Le second défi du gouvernement - mais qui n’est pas propre à ce gouvernement - est le déficit de confiance : dès lors que, comme vous le soulignez, une majorité ne faisait pas confiance à Emmanuel Macron ou Edouard Philippe pour mener à bien une réforme conforme aux souhaits et aux intérêts de la majorité, toute mesure est vue comme suspecte, toute annonce vécue comme un « coup de com’ » ou de l’enfumage… Savoir recréer la confiance est un des plus grands défis lancés à la classe politique, et il faut avouer que personne, chez nos voisins européens comme en France, n’a su trouver la recette capable de restaurer durablement la confiance nécessaire pour mener des réformes de fond - réformes dont on sait qu’il faut du temps pour les négocier, et encore plus pour qu’elles soient mises en oeuvre et portent pleinement leurs fruits…

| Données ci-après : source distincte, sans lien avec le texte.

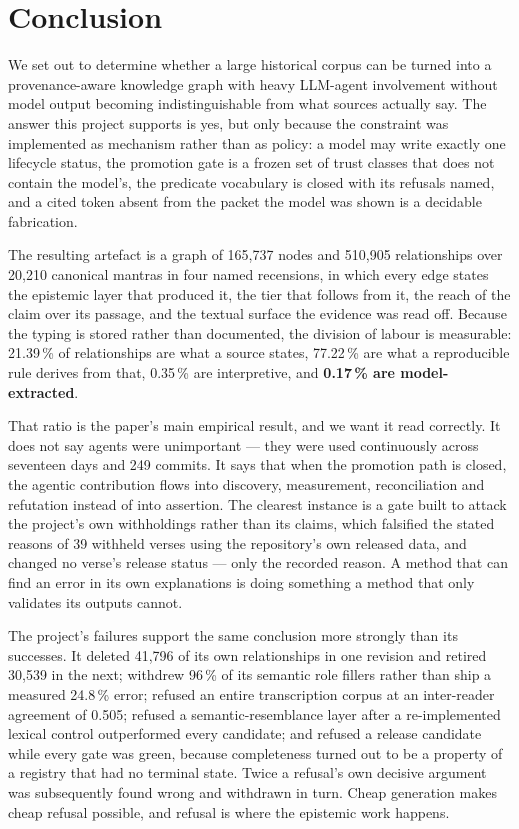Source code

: \section{Conclusion}
\label{sec:conclusion}

We set out to determine whether a large historical corpus can be turned into a
provenance-aware knowledge graph with heavy \mbox{LLM}-agent involvement without
model output becoming indistinguishable from what sources actually say. The answer
this project supports is yes, but only because the constraint was implemented as
mechanism rather than as policy: a model may write exactly one lifecycle status, the
promotion gate is a frozen set of trust classes that does not contain the model's,
the predicate vocabulary is closed with its refusals named, and a cited token absent
from the packet the model was shown is a decidable fabrication.

The resulting artefact is a graph of 165{,}737 nodes and 510{,}905 relationships over
20{,}210 canonical mantras in four named recensions, in which every edge states the
epistemic layer that produced it, the tier that follows from it, the reach of the
claim over its passage, and the textual surface the evidence was read off. Because
the typing is stored rather than documented, the division of labour is measurable:
21.39\,\% of relationships are what a source states, 77.22\,\% are what a
reproducible rule derives from that, 0.35\,\% are interpretive, and \textbf{0.17\,\%
are model-extracted}.

That ratio is the paper's main empirical result, and we want it read correctly. It
does not say agents were unimportant --- they were used continuously across
seventeen days and 249 commits. It says that when the promotion path is closed, the
agentic contribution flows into discovery, measurement, reconciliation and
refutation instead of into assertion. The clearest instance is a gate built to
attack the project's own withholdings rather than its claims, which falsified the
stated reasons of 39 withheld verses using the repository's own released data, and
changed no verse's release status --- only the recorded reason. A method that can
find an error in its own explanations is doing something a method that only validates
its outputs cannot.

The project's failures support the same conclusion more strongly than its successes.
It deleted 41{,}796 of its own relationships in one revision and retired 30{,}539 in
the next; withdrew 96\,\% of its semantic role fillers rather than ship a measured
24.8\,\% error; refused an entire transcription corpus at an inter-reader agreement
of 0.505; refused a semantic-resemblance layer after a re-implemented lexical control
outperformed every candidate; and refused a release candidate while every gate was
green, because completeness turned out to be a property of a registry that had no
terminal state. Twice a refusal's own decisive argument was subsequently found wrong
and withdrawn in turn. Cheap generation makes cheap refusal possible, and refusal is
where the epistemic work happens.


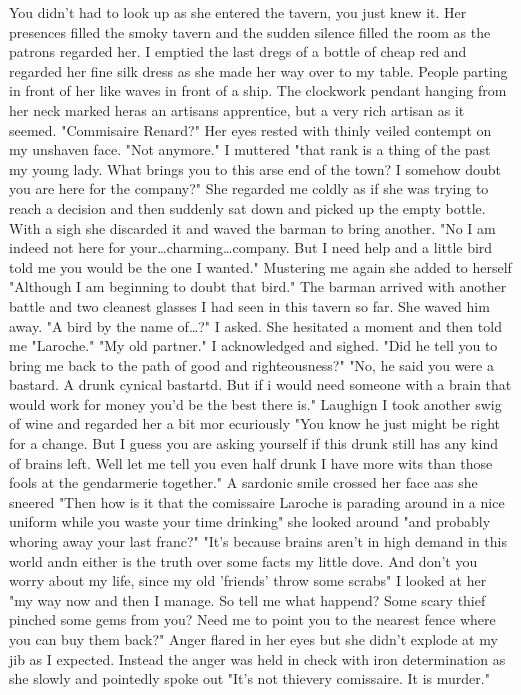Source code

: You didn't had to look up as she entered the tavern, you just knew it. Her presences filled the smoky tavern and the sudden silence filled the room as the patrons regarded her. I emptied the last dregs of a bottle of cheap red and regarded her fine silk dress as she made her way over to my table. People parting in front of her like waves in front of a ship. The clockwork pendant hanging from her neck marked heras an artisans apprentice, but a very rich artisan as it seemed. "Commisaire Renard?" Her eyes rested with thinly veiled contempt on my unshaven face. "Not anymore." I muttered "that rank is a thing of the past my young lady. What brings you to this arse end of the town? I somehow doubt you are here for the company?" She regarded me coldly as if she was trying to reach a decision and then suddenly sat down and picked up the empty bottle. With a sigh she discarded it and waved the barman to bring another. "No I am indeed not here for your\dots charming\dots company. But I need help and a little bird told me you would be the one I wanted." Mustering me again she added to herself "Although I am beginning to doubt that bird." The barman arrived with another battle and two cleanest glasses I had seen in this tavern so far. She waved him away. "A bird by the name of\dots?" I asked. She hesitated a moment and then told me "Laroche." "My old partner." I acknowledged and sighed. "Did he tell you to bring me back to the path of good and righteousness?" "No, he said you were a bastard. A drunk cynical bastartd. But if i would need someone with a brain that would work for money you'd be the best there is." Laughign I took another swig of wine and regarded her a bit mor ecuriously "You know he just might be right for a change. But I guess you are asking yourself if this drunk still has any kind of brains left. Well let me tell you even half drunk I have more wits than those fools at the gendarmerie together." A sardonic smile crossed her face aas she sneered "Then how is it that the comissaire Laroche is parading around in a nice uniform while you waste your time drinking" she looked around "and probably whoring away your last franc?" "It's because brains aren't in high demand in this world andn either is the truth over some facts my little dove.  And don't you worry about my life, since my old 'friends' throw some scrabs" I looked at her "my way now and then I manage. So tell me what happend? Some scary thief pinched some gems from you? Need me to point you to the nearest fence where you can buy them back?" Anger flared in her eyes but she didn't explode at my jib as I expected. Instead the anger was held in check with iron determination as she slowly and pointedly spoke out "It's not thievery comissaire. It is murder."

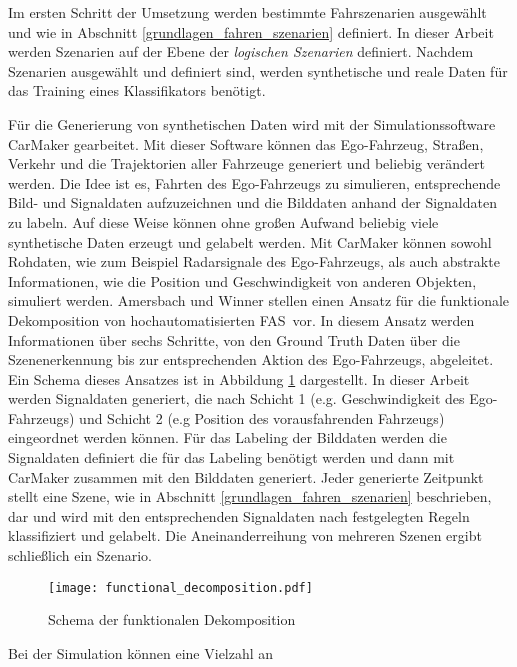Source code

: Im ersten Schritt der Umsetzung werden bestimmte Fahrszenarien ausgewählt und wie in Abschnitt \ref{grundlagen_fahren_szenarien} definiert. In dieser Arbeit werden Szenarien auf der Ebene der \textit{logischen Szenarien} definiert. Nachdem Szenarien ausgewählt und definiert sind, werden synthetische und reale Daten für das Training eines Klassifikators benötigt.

Für die Generierung von synthetischen Daten wird mit der Simulationssoftware CarMaker gearbeitet. Mit dieser Software können das Ego-Fahrzeug, Straßen, Verkehr und die Trajektorien aller Fahrzeuge generiert und beliebig verändert werden. Die Idee ist es, Fahrten des Ego-Fahrzeugs zu simulieren, entsprechende Bild- und Signaldaten aufzuzeichnen und die Bilddaten anhand der Signaldaten zu labeln. Auf diese Weise können ohne großen Aufwand beliebig viele synthetische Daten erzeugt und gelabelt werden. Mit CarMaker können sowohl Rohdaten, wie zum Beispiel Radarsignale des Ego-Fahrzeugs, als auch abstrakte Informationen, wie die Position und Geschwindigkeit von anderen Objekten, simuliert werden. Amersbach und Winner \cite{amersbach2017functional} stellen einen Ansatz für die funktionale Dekomposition von hochautomatisierten \ac{FAS} vor. In diesem Ansatz werden Informationen über sechs Schritte, von den Ground Truth Daten über die Szenenerkennung bis zur entsprechenden Aktion des Ego-Fahrzeugs, abgeleitet. Ein Schema dieses Ansatzes ist in Abbildung \ref{fig_functional_decomposition} dargestellt. In dieser Arbeit werden Signaldaten generiert, die nach Schicht 1 (e.g. Geschwindigkeit des Ego-Fahrzeugs) und Schicht 2 (e.g Position des vorausfahrenden Fahrzeugs) eingeordnet werden können. Für das Labeling der Bilddaten werden die Signaldaten definiert die für das Labeling benötigt werden und dann mit CarMaker zusammen mit den Bilddaten generiert. Jeder generierte Zeitpunkt stellt eine Szene, wie in Abschnitt \ref{grundlagen_fahren_szenarien} beschrieben, dar und wird mit den entsprechenden Signaldaten nach festgelegten Regeln klassifiziert und gelabelt. Die Aneinanderreihung von mehreren Szenen ergibt schließlich ein Szenario.

\begin{figure}[h]
\centering
\texttt{[image: functional\_decomposition.pdf]}
\caption{Schema der funktionalen Dekomposition \cite{amersbach2017functional}}
\label{fig_functional_decomposition}
\end{figure}

 Bei der Simulation können eine Vielzahl an 





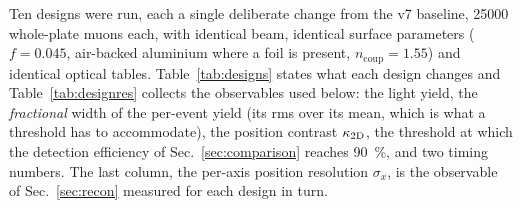 \documentclass[11pt,a4paper]{article}
\newcommand{\kap}{\ensuremath{\kappa_{\rm 2D}}}
\begin{document}
Ten designs were run, each a single deliberate change from the v7 baseline,
\num{25000} whole-plate muons each, with identical beam, identical surface
parameters ($f=\num{0.045}$, air-backed aluminium where a foil is present,
$n_{\text{coup}}=\num{1.55}$) and identical optical tables.
Table~\ref{tab:designs} states what each design changes and
Table~\ref{tab:designres} collects the observables used below: the light
yield, the \emph{fractional} width of the per-event yield (its rms over its
mean, which is what a threshold has to accommodate), the position contrast
\kap, the threshold at which the detection efficiency of
Sec.~\ref{sec:comparison} reaches \SI{90}{\percent}, and two timing numbers.
The last column, the per-axis position resolution $\sigma_x$, is the
observable of Sec.~\ref{sec:recon} measured for each design in turn.
\end{document}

Avec cette réforme, la conjonction de la défiance vis à vis des élus et de la complexité des mesures - qui découle de leur technicité et de la multiplicité des cas spécifiques à traiter et faire évoluer - forment un terreau propice à la contestation. Une contestation dont la force n’a d’égale que la diversité des revendications, et qui peine donc à se coaliser derrière une option alternative unique. L’on voit bien, en effet, que les critiques et propositions de la droite de gouvernement n’ont rien à voir avec celles du RN, ou les propositions du PS avec celles de LFI… Derrière le front de la contestation, on peine à voir une réforme alternative majoritaire émerger, et c’est sans doute là un atout pour le gouvernement, qui conserve un socle réformateur relativement solide derrière lui.

Peu importe le gouvernement et son orientation, il semblerait que les réformes de fonds, bien que jugées nécessaires, ne soient pas acceptées. Qui aujourd'hui, au regard de l'évolution des sondages électorat par électorat, qui pourrait disposer d'une base suffisante pour mener des réformes d'ampleur ? 

Les retraites font en effet partie de ces réformes que l’on ne souhaite pas, mais que l’on juge inévitables. Dans le sondage cité plus haut, 41% des Français jugent le report de l’âge légal de départ à 62 ans « non souhaitable, mais inévitable », et 47% jugent qu’il est non souhaitable mais inévitable d’allonger la durée de cotisations pour avoir une retraite à taux plein. Au final, une majorité relative consent, à regret, à une réforme dont 47% (chiffres de début décembre, mais dont il sera très interessant de suivre l’évolution prochaine…) estiment qu’elle aboutira pour eux à une situation moins enviable que le système actuel. 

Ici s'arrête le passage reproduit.